Applying the YOLOv8 model in building fire scenarios still faces several challenges despite it demonstrating high efficiency and accuracy in detecting flames and smoke. First, complex backgrounds and varying lighting conditions in building fire scenes pose challenges to feature extraction and object detection. Second, the performance of the YOLOv8 model in detecting objects of varying scales, particularly smaller flames and fine smoke, requires further enhancement. Moreover, the high computational complexity of the YOLOv8 model may hinder its application in real-time surveillance systems.

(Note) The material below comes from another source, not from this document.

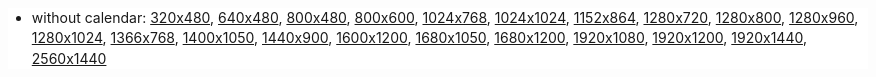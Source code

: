 *   without calendar: [320x480](https://smashingmagazine.com/files/wallpapers/oct-15/every-empty-bottle-is-filled-with-stories/nocal/oct-15-every-empty-bottle-is-filled-with-stories-nocal-320x480.png "Every Empty Bottle Is Filled With Stories - 320x480"), [640x480](https://smashingmagazine.com/files/wallpapers/oct-15/every-empty-bottle-is-filled-with-stories/nocal/oct-15-every-empty-bottle-is-filled-with-stories-nocal-640x480.png "Every Empty Bottle Is Filled With Stories - 640x480"), [800x480](https://smashingmagazine.com/files/wallpapers/oct-15/every-empty-bottle-is-filled-with-stories/nocal/oct-15-every-empty-bottle-is-filled-with-stories-nocal-800x480.png "Every Empty Bottle Is Filled With Stories - 800x480"), [800x600](https://smashingmagazine.com/files/wallpapers/oct-15/every-empty-bottle-is-filled-with-stories/nocal/oct-15-every-empty-bottle-is-filled-with-stories-nocal-800x600.png "Every Empty Bottle Is Filled With Stories - 800x600"), [1024x768](https://smashingmagazine.com/files/wallpapers/oct-15/every-empty-bottle-is-filled-with-stories/nocal/oct-15-every-empty-bottle-is-filled-with-stories-nocal-1024x768.png "Every Empty Bottle Is Filled With Stories - 1024x768"), [1024x1024](https://smashingmagazine.com/files/wallpapers/oct-15/every-empty-bottle-is-filled-with-stories/nocal/oct-15-every-empty-bottle-is-filled-with-stories-nocal-1024x1024.png "Every Empty Bottle Is Filled With Stories - 1024x1024"), [1152x864](https://smashingmagazine.com/files/wallpapers/oct-15/every-empty-bottle-is-filled-with-stories/nocal/oct-15-every-empty-bottle-is-filled-with-stories-nocal-1152x864.png "Every Empty Bottle Is Filled With Stories - 1152x864"), [1280x720](https://smashingmagazine.com/files/wallpapers/oct-15/every-empty-bottle-is-filled-with-stories/nocal/oct-15-every-empty-bottle-is-filled-with-stories-nocal-1280x720.png "Every Empty Bottle Is Filled With Stories - 1280x720"), [1280x800](https://smashingmagazine.com/files/wallpapers/oct-15/every-empty-bottle-is-filled-with-stories/nocal/oct-15-every-empty-bottle-is-filled-with-stories-nocal-1280x800.png "Every Empty Bottle Is Filled With Stories - 1280x800"), [1280x960](https://smashingmagazine.com/files/wallpapers/oct-15/every-empty-bottle-is-filled-with-stories/nocal/oct-15-every-empty-bottle-is-filled-with-stories-nocal-1280x960.png "Every Empty Bottle Is Filled With Stories - 1280x960"), [1280x1024](https://smashingmagazine.com/files/wallpapers/oct-15/every-empty-bottle-is-filled-with-stories/nocal/oct-15-every-empty-bottle-is-filled-with-stories-nocal-1280x1024.png "Every Empty Bottle Is Filled With Stories - 1280x1024"), [1366x768](https://smashingmagazine.com/files/wallpapers/oct-15/every-empty-bottle-is-filled-with-stories/nocal/oct-15-every-empty-bottle-is-filled-with-stories-nocal-1366x768.png "Every Empty Bottle Is Filled With Stories - 1366x768"), [1400x1050](https://smashingmagazine.com/files/wallpapers/oct-15/every-empty-bottle-is-filled-with-stories/nocal/oct-15-every-empty-bottle-is-filled-with-stories-nocal-1400x1050.png "Every Empty Bottle Is Filled With Stories - 1400x1050"), [1440x900](https://smashingmagazine.com/files/wallpapers/oct-15/every-empty-bottle-is-filled-with-stories/nocal/oct-15-every-empty-bottle-is-filled-with-stories-nocal-1440x900.png "Every Empty Bottle Is Filled With Stories - 1440x900"), [1600x1200](https://smashingmagazine.com/files/wallpapers/oct-15/every-empty-bottle-is-filled-with-stories/nocal/oct-15-every-empty-bottle-is-filled-with-stories-nocal-1600x1200.png "Every Empty Bottle Is Filled With Stories - 1600x1200"), [1680x1050](https://smashingmagazine.com/files/wallpapers/oct-15/every-empty-bottle-is-filled-with-stories/nocal/oct-15-every-empty-bottle-is-filled-with-stories-nocal-1680x1050.png "Every Empty Bottle Is Filled With Stories - 1680x1050"), [1680x1200](https://smashingmagazine.com/files/wallpapers/oct-15/every-empty-bottle-is-filled-with-stories/nocal/oct-15-every-empty-bottle-is-filled-with-stories-nocal-1680x1200.png "Every Empty Bottle Is Filled With Stories - 1680x1200"), [1920x1080](https://smashingmagazine.com/files/wallpapers/oct-15/every-empty-bottle-is-filled-with-stories/nocal/oct-15-every-empty-bottle-is-filled-with-stories-nocal-1920x1080.png "Every Empty Bottle Is Filled With Stories - 1920x1080"), [1920x1200](https://smashingmagazine.com/files/wallpapers/oct-15/every-empty-bottle-is-filled-with-stories/nocal/oct-15-every-empty-bottle-is-filled-with-stories-nocal-1920x1200.png "Every Empty Bottle Is Filled With Stories - 1920x1200"), [1920x1440](https://smashingmagazine.com/files/wallpapers/oct-15/every-empty-bottle-is-filled-with-stories/nocal/oct-15-every-empty-bottle-is-filled-with-stories-nocal-1920x1440.png "Every Empty Bottle Is Filled With Stories - 1920x1440"), [2560x1440](https://smashingmagazine.com/files/wallpapers/oct-15/every-empty-bottle-is-filled-with-stories/nocal/oct-15-every-empty-bottle-is-filled-with-stories-nocal-2560x1440.png "Every Empty Bottle Is Filled With Stories - 2560x1440")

To address these challenges and improve the detection performance of the detection model in building fire scenarios, this paper develops a multi-object detection model based on the YOLOv8 model. The approach aims to improve the model’s ability to detect flames and smoke through structural modifications and algorithm optimization. The overall architecture of the multi-object detection model is presented in Fig. 5, and the architectures of the sub-modules are shown in Fig. 6.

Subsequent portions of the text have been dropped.